• Info Terkini

    Friday, February 2, 2018

    Yudha Prima, Rutin Berkoordinasi Membawa FAM Surabaya Raih Cabang Teraktif


    FAMNEWS, Kediri - Dinobatkan sebagai cabang teraktif dari seluruh cabang yang ada di Indonesia-sepanjang 2017 lalu, Forum Aktif Menulis (FAM) cabang Surabaya hingga kini masih tetap eksis. Meski diakui Ketua FAM cabang Surabaya, Yudha Prima, memang tak serutin dulu kegiatannya. Dengan kesibukan masing-masing anggota, Yudha dan FAMili--sebutan anggota-- di cabang Surabaya berupaya tetap rutin menggelar kopi darat (kopdar), untuk sekadar berdiskusi terkait literasi.

    "Meski sama-sama sibuk, kami berupaya setidaknya dua bulan sekali ada pertemuan kecil ataupun besar. Setelah sebelumnya kami menggelar Parade Buku Tunggal FAM cabang Surabaya, rencananya ke depan akan ditindak lanjuti dengan kopdar dan bedah buku yang telah diikut sertakan dalam parade tersebut," tutur Yudha Prima.

    Agenda ini, lanjut Yudha, tentu bukan hanya mengupas buku tetapi juga diskusi kepenulisan dan saling berbagi motivasi untuk berkarya, khususnya dalam bentuk buku tunggal. Masih dikatakan Yudha, sementara ini agenda FAM cabang Surabaya akan dikendalikan oleh Reffi Dinnar--anggota FAM Surabaya, mengingat dirinya yang tengah fokus dengan kehamilan dan proses persalinan sang istri. "Tentu FAM Surabaya tidak ingin stagnan berkegiatan. Insyaa Allah dalam rangka milad keenam tahun, September 2018 mendatang, kami akan menyelenggarakan sayembara menulis lagi. Untuk ide konsep masih kami pikirkan," kata dia saat dihubungi TIM Media FAM.

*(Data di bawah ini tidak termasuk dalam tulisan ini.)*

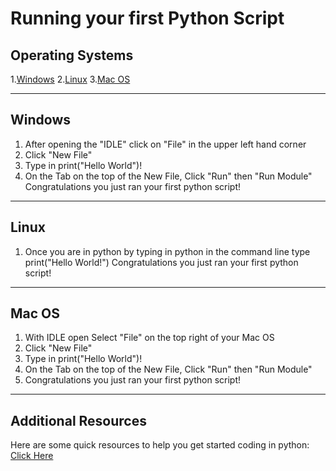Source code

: # Running your first Python Script

## Operating Systems
1.[Windows](#Windows)
2.[Linux](#Linux)
3.[Mac OS](#Mac-OS)

---
## Windows 
1. After opening the "IDLE" click on "File" in the upper left hand corner
2. Click "New File"
3. Type in print("Hello World")!
4. On the Tab on the top of the New File, Click "Run" then "Run Module"
Congratulations you just ran your first python script!

---
## Linux
1. Once you are in python by typing in python in the command line type print("Hello World!")
Congratulations you just ran your first python script!

---
## Mac OS
1. With IDLE open Select "File" on the top right of your Mac OS
2. Click "New File"
3. Type in print("Hello World")!
4. On the Tab on the top of the New File, Click "Run" then "Run Module"
5. Congratulations you just ran your first python script!

---
## Additional Resources
Here are some quick resources to help you get started coding in python: [Click Here]()
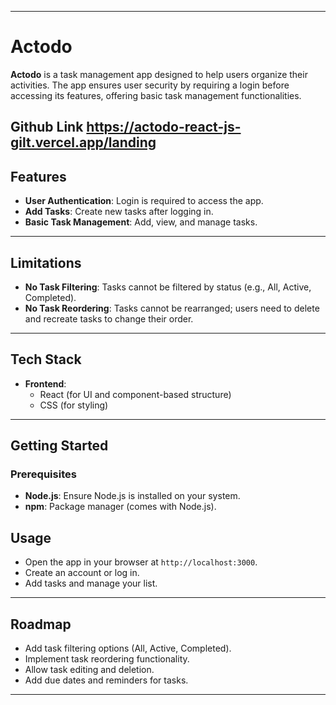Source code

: 
---

# Actodo  

**Actodo** is a task management app designed to help users organize their activities. The app ensures user security by requiring a login before accessing its features, offering basic task management functionalities.

**Github Link** https://actodo-react-js-gilt.vercel.app/landing
---

## Features  

- **User Authentication**: Login is required to access the app.  
- **Add Tasks**: Create new tasks after logging in.  
- **Basic Task Management**: Add, view, and manage tasks.  

---

## Limitations  

- **No Task Filtering**: Tasks cannot be filtered by status (e.g., All, Active, Completed).  
- **No Task Reordering**: Tasks cannot be rearranged; users need to delete and recreate tasks to change their order.  

---

## Tech Stack  

- **Frontend**:  
  - React (for UI and component-based structure)  
  - CSS (for styling)  

---

## Getting Started  

### Prerequisites  
- **Node.js**: Ensure Node.js is installed on your system.  
- **npm**: Package manager (comes with Node.js).  

## Usage  

- Open the app in your browser at `http://localhost:3000`.  
- Create an account or log in.  
- Add tasks and manage your list.  

---

## Roadmap  

- Add task filtering options (All, Active, Completed).  
- Implement task reordering functionality.  
- Allow task editing and deletion.  
- Add due dates and reminders for tasks.  

---
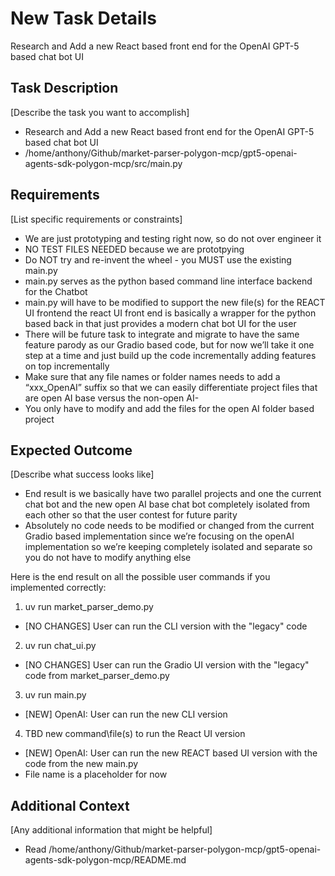 # New Task Details

<!-- User: Add your task details here -->

Research and Add a new React based front end for the OpenAI GPT-5 based chat bot UI

## Task Description
[Describe the task you want to accomplish]
- Research and Add a new React based front end for the OpenAI GPT-5 based chat bot UI
- /home/anthony/Github/market-parser-polygon-mcp/gpt5-openai-agents-sdk-polygon-mcp/src/main.py


## Requirements
[List specific requirements or constraints]
- We are just prototyping and testing right now, so do not over engineer it
- NO TEST FILES NEEDED because we are prototpying
- Do NOT try and re-invent the wheel - you MUST use the existing main.py
- main.py serves as the python based command line interface backend for the Chatbot
- main.py will have to be modified to support the new file(s) for the REACT UI frontend
the react UI front end is basically a wrapper for the python based back in that just provides a modern chat bot UI for the user
- There will be future task to integrate and migrate to have the same feature parody as our Gradio based code, but for now we’ll take it one step at a time and just build up the code incrementally adding features on top incrementally
- Make sure that any file names or folder names needs to add a “xxx_OpenAI” suffix so that we can easily differentiate project files that are open AI base versus the non-open AI-
- You only have to modify and add the files for the open AI folder based project

## Expected Outcome
[Describe what success looks like]
- End result is we basically have two parallel projects and one the current chat bot and the new open AI base chat bot completely isolated from each other so that the user contest for future parity
- Absolutely no code needs to be modified or changed from the current Gradio based implementation since we’re focusing on the openAI implementation so we’re keeping completely isolated and separate so you do not have to modify anything else

Here is the end result on all the possible user commands if you implemented correctly:
1. uv run market_parser_demo.py
- [NO CHANGES] User can run the CLI version with the "legacy" code

2. uv run chat_ui.py
- [NO CHANGES] User can run the Gradio UI version with the "legacy" code from market_parser_demo.py

3. uv run main.py
- [NEW] OpenAI: User can run the new CLI version

4. TBD new command\file(s) to run the React UI version
- [NEW] OpenAI: User can run the new REACT based UI version with the code from the new main.py
- File name is a placeholder for now

## Additional Context
[Any additional information that might be helpful]
- Read /home/anthony/Github/market-parser-polygon-mcp/gpt5-openai-agents-sdk-polygon-mcp/README.md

    "FAM cabang Surabaya merasa perlu aktif berkegiatan, karena kami tidak mau menjadi perkumpulan papan nama. Ada namanya tapi tak ada kegiatannya. Seperti sosok yang hidup tapi-maaf- lumpuh," imbuhnya. Menurut dia, kegiatan seperti inilah yang dapat memacu diri anggotanya untuk terus aktif menulis. Sementara jika hanya difokuskan untuk menulis saja, tanpa ada kegiatan rutin, sudah dapat dipastikan bahwa yang akan aktif hanya yang itu-itu saja. Tidak berkembang. Sementara salah satu misinya bersama FAM ialah menularkan kecintaan untuk berkarya. 

    Tak ada kiat khusus memang, namun inilah yang diterapkan Sang Koordinator dalam mengakomodir FAMili-nya. Hingga kini mampu membawa FAM cabang 'sulung' diantara cabang lainnya di nusantara itu, sebagai cabang teraktif. "Alhamdulillah di FAM cabang Surabaya ada figur-figur hebat seperti Mbak Reffi Dinnar, Mbak Hanum, Bu Evi, Pak Agus Salim, Ryan, Mas Lihar, dengan dukungan teman-teman lainnya seperti Mas Handoko, Pak Yunus, dan lain-lain yang tidak bisa disebutkan satu-persatu. Merekalah motor penggerak FAM Surabaya," ungkap penulis Kun Muhibban yang kini disibukkan dengan proyek buku terbarunya, yang akan mengangkat profil seorang ahli listrik ini.

    Keberhasilan FAM Surabaya memang patut diacungi jempol. Pasalnya, langkah mereka seperti lomba penulisan cerita anak dan juga lomba menulis bagi anak-anak, juga diikuti oleh FAM Pusat dan komunitas literasi lainnya. "Alhamdulillah, tanpa bermaksud meninggikan hati, kami senang bisa mencetuskan ide-ide tersebut. Akhirnya menjadi inspirasi yang lain untuk melakukan agenda serupa," ujarnya sembari mengungkapkan kebahagiaannya, karena anak-anak saat ini sudah memiliki pilihan cerita-cerita yang menyehatkan untuk dibaca.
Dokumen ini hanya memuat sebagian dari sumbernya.